*** Begin section ***

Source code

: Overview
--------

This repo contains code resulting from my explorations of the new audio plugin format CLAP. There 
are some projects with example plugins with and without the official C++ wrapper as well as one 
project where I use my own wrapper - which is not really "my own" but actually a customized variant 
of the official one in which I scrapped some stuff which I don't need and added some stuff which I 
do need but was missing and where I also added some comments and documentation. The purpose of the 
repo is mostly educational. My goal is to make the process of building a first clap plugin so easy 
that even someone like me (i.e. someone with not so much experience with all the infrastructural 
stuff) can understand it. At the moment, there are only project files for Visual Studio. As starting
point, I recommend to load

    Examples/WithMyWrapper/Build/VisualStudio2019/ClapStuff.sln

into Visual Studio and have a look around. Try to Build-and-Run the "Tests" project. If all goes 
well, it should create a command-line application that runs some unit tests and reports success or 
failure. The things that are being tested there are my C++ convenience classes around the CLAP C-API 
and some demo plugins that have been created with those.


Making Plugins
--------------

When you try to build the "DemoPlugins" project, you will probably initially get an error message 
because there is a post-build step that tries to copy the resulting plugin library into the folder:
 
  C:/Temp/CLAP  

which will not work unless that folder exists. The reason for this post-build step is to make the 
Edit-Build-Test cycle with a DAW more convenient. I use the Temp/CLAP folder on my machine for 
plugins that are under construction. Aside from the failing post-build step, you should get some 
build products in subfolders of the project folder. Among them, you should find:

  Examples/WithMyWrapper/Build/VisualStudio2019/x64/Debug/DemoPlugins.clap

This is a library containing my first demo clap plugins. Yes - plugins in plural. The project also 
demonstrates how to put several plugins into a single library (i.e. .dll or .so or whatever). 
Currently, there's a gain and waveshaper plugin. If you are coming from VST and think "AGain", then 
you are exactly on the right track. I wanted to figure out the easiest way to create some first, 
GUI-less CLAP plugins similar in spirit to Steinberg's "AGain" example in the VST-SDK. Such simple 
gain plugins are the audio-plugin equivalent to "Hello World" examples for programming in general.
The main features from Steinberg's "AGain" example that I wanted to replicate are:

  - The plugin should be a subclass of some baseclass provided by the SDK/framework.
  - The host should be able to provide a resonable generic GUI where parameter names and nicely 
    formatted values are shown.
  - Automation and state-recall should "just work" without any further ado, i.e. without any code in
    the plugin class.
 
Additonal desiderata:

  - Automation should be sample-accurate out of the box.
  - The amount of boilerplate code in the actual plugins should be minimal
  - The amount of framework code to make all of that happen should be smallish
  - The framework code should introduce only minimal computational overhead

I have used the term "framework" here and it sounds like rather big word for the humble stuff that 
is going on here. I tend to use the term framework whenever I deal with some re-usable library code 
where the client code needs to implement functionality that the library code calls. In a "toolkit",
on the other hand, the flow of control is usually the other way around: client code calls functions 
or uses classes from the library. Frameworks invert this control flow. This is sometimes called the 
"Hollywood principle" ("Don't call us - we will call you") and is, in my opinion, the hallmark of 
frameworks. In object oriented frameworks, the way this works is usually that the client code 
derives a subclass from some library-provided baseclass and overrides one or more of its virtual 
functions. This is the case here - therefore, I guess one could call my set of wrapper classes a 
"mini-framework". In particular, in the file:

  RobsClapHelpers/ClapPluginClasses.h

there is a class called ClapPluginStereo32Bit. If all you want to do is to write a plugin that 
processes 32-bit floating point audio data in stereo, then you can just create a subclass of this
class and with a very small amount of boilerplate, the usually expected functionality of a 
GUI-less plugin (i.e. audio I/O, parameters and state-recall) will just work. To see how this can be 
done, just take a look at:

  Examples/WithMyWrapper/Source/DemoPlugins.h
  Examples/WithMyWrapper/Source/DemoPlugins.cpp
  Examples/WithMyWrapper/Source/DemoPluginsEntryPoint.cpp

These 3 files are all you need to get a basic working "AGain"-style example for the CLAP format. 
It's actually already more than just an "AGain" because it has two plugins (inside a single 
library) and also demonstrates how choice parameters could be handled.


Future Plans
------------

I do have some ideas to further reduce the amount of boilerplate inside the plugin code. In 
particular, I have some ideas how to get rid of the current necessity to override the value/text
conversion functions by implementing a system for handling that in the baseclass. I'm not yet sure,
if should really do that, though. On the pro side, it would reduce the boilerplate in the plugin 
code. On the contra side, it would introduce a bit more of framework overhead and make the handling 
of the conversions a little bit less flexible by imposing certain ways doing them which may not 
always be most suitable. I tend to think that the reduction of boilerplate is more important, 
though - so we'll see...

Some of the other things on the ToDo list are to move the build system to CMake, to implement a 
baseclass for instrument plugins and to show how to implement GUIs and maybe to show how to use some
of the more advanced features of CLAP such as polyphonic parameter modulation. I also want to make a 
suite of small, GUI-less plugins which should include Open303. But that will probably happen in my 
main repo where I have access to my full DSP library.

*** End section ***

Look through the material for "Steinberg". Copy each line that has it.

* REPLY
GUI-less CLAP plugins similar in spirit to Steinberg's "AGain" example in the VST-SDK. Such simple 
The main features from Steinberg's "AGain" example that I wanted to replicate are:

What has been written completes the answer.